Prompt: Return every line of the listing that includes the string "virtual".

Stored data:
'''

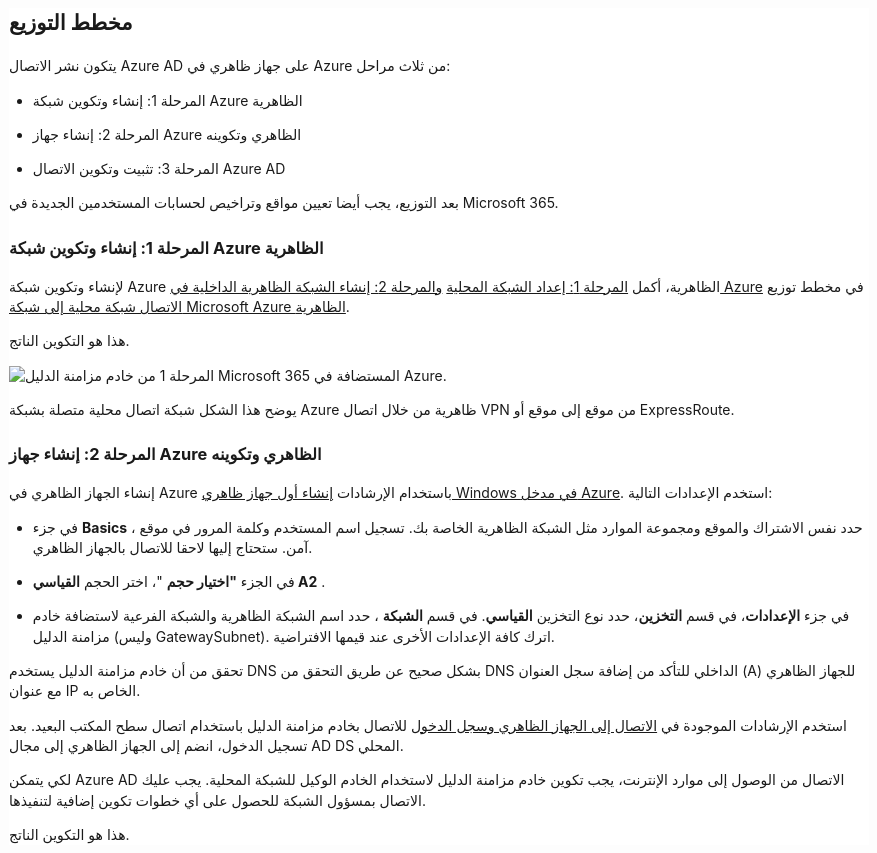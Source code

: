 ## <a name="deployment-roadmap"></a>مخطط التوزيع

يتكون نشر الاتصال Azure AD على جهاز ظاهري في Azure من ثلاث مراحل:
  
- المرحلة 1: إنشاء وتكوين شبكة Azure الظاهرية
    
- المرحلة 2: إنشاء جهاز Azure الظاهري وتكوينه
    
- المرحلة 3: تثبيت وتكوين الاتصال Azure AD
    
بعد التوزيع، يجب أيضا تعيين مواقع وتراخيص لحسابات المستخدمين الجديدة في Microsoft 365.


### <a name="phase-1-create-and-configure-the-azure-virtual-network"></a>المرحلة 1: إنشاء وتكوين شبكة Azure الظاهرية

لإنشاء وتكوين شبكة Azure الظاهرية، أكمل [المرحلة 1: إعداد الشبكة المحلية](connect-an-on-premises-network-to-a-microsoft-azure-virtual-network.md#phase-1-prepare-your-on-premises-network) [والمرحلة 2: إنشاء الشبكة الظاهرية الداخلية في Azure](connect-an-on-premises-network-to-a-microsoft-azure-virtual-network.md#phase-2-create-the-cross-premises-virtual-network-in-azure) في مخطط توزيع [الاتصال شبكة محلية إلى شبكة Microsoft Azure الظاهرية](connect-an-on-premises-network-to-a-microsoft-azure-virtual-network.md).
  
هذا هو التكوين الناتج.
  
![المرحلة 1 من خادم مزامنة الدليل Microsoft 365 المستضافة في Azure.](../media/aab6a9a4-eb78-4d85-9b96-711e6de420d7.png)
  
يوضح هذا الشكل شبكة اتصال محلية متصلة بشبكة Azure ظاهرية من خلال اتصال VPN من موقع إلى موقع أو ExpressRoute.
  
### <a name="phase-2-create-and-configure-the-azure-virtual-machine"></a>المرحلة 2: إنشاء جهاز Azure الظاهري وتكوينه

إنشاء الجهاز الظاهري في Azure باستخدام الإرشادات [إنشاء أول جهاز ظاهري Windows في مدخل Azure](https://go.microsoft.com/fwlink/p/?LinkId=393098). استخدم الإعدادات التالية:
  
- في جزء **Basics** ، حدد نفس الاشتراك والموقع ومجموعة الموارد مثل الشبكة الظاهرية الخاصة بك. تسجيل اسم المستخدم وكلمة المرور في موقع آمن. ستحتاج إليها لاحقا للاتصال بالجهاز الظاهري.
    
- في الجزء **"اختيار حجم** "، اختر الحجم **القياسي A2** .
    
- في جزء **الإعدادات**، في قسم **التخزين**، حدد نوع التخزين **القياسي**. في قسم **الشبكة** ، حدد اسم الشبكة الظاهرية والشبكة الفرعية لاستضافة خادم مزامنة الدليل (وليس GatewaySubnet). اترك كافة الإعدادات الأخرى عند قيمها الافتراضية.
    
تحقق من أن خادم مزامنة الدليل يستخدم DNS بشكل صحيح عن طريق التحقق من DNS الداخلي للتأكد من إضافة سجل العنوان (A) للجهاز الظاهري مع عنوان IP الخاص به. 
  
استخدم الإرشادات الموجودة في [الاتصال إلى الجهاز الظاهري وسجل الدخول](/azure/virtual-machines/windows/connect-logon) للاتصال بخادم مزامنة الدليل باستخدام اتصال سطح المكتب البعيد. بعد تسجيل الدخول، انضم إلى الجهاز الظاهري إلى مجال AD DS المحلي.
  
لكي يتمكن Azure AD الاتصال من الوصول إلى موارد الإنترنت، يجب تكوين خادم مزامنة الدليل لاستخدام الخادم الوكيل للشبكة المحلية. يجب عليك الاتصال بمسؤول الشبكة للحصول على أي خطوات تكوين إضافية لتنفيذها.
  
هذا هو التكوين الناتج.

'''
'''

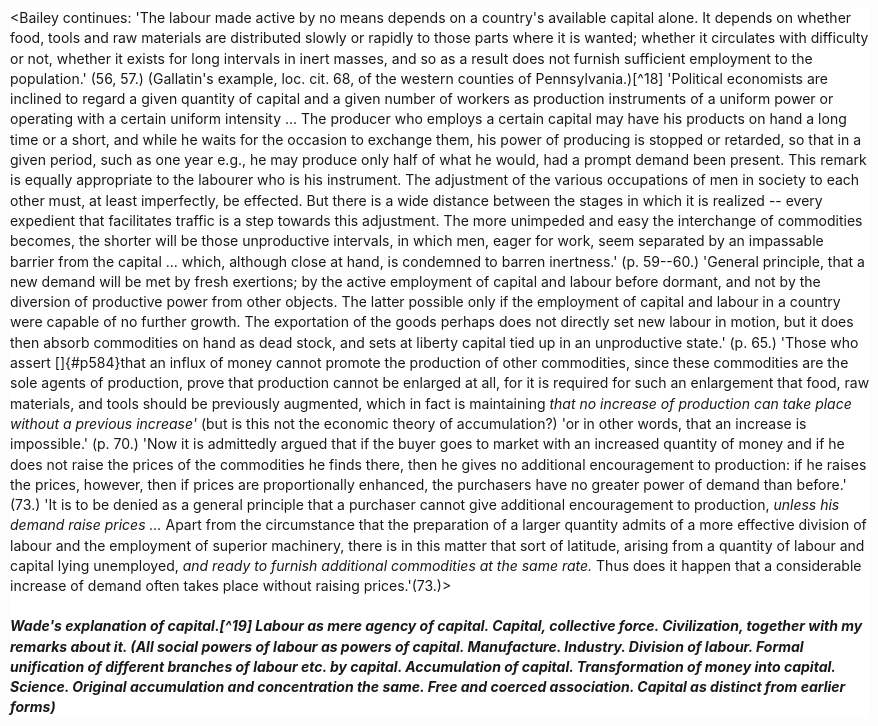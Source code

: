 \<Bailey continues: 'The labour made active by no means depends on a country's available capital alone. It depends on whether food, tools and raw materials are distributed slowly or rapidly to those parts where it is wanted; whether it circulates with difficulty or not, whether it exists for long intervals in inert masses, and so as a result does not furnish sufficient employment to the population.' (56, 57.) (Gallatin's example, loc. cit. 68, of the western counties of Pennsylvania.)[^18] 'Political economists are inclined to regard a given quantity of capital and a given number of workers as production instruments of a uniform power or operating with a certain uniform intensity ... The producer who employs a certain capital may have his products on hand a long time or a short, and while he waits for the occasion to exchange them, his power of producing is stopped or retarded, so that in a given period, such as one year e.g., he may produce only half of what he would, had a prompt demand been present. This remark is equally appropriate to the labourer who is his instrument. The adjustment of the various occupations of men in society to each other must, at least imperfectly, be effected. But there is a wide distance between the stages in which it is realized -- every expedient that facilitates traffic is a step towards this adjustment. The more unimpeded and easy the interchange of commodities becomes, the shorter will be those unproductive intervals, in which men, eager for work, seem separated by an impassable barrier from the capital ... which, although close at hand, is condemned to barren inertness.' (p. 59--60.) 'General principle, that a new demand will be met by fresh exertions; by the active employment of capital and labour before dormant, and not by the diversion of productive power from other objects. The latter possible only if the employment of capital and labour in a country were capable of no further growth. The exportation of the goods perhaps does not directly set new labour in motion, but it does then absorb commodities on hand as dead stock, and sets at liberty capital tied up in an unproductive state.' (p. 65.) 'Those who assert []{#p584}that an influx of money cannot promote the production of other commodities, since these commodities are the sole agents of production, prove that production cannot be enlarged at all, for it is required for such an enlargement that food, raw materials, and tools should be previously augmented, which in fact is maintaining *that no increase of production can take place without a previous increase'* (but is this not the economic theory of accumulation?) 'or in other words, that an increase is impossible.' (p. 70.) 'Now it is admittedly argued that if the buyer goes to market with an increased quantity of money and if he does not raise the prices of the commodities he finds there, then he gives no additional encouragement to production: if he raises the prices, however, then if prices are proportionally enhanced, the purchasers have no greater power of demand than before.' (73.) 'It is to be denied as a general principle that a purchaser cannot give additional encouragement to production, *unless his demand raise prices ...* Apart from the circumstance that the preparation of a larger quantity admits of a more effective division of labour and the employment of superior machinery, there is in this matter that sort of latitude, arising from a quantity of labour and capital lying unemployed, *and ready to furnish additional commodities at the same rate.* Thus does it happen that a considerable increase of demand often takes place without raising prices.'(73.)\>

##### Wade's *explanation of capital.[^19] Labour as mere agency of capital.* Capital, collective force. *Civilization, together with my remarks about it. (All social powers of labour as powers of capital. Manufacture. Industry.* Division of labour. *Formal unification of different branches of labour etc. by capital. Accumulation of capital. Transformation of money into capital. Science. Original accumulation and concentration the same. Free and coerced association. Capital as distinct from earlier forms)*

'''
'''

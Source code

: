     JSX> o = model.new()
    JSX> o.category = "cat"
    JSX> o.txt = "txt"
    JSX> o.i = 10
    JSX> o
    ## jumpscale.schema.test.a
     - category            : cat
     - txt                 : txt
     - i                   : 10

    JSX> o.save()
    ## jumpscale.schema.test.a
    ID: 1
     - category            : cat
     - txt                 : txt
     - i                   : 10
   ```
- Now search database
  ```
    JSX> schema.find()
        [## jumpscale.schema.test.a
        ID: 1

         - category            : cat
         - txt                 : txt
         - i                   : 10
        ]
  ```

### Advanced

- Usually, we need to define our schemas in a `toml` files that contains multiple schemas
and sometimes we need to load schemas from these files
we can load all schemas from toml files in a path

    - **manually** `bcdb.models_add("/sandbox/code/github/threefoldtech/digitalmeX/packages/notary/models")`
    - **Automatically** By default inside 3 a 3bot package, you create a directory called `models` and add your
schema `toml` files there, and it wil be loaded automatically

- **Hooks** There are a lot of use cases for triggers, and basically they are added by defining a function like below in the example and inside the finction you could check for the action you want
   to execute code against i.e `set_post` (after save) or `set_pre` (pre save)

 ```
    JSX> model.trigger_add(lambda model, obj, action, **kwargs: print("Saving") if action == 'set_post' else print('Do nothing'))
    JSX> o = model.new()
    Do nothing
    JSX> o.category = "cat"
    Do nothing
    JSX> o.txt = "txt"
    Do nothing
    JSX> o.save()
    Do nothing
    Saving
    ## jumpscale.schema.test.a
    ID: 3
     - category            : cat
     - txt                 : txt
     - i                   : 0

'''

Task solution:
### <a name="phase-1-create-and-configure-the-azure-virtual-network"></a>المرحلة 1: إنشاء وتكوين شبكة Azure الظاهرية
لإنشاء وتكوين شبكة Azure الظاهرية، أكمل [المرحلة 1: إعداد الشبكة المحلية](connect-an-on-premises-network-to-a-microsoft-azure-virtual-network.md#phase-1-prepare-your-on-premises-network) [والمرحلة 2: إنشاء الشبكة الظاهرية الداخلية في Azure](connect-an-on-premises-network-to-a-microsoft-azure-virtual-network.md#phase-2-create-the-cross-premises-virtual-network-in-azure) في مخطط توزيع [الاتصال شبكة محلية إلى شبكة Microsoft Azure الظاهرية](connect-an-on-premises-network-to-a-microsoft-azure-virtual-network.md).
### <a name="phase-2-create-and-configure-the-azure-virtual-machine"></a>المرحلة 2: إنشاء جهاز Azure الظاهري وتكوينه
استخدم الإرشادات الموجودة في [الاتصال إلى الجهاز الظاهري وسجل الدخول](/azure/virtual-machines/windows/connect-logon) للاتصال بخادم مزامنة الدليل باستخدام اتصال سطح المكتب البعيد. بعد تسجيل الدخول، انضم إلى الجهاز الظاهري إلى مجال AD DS المحلي.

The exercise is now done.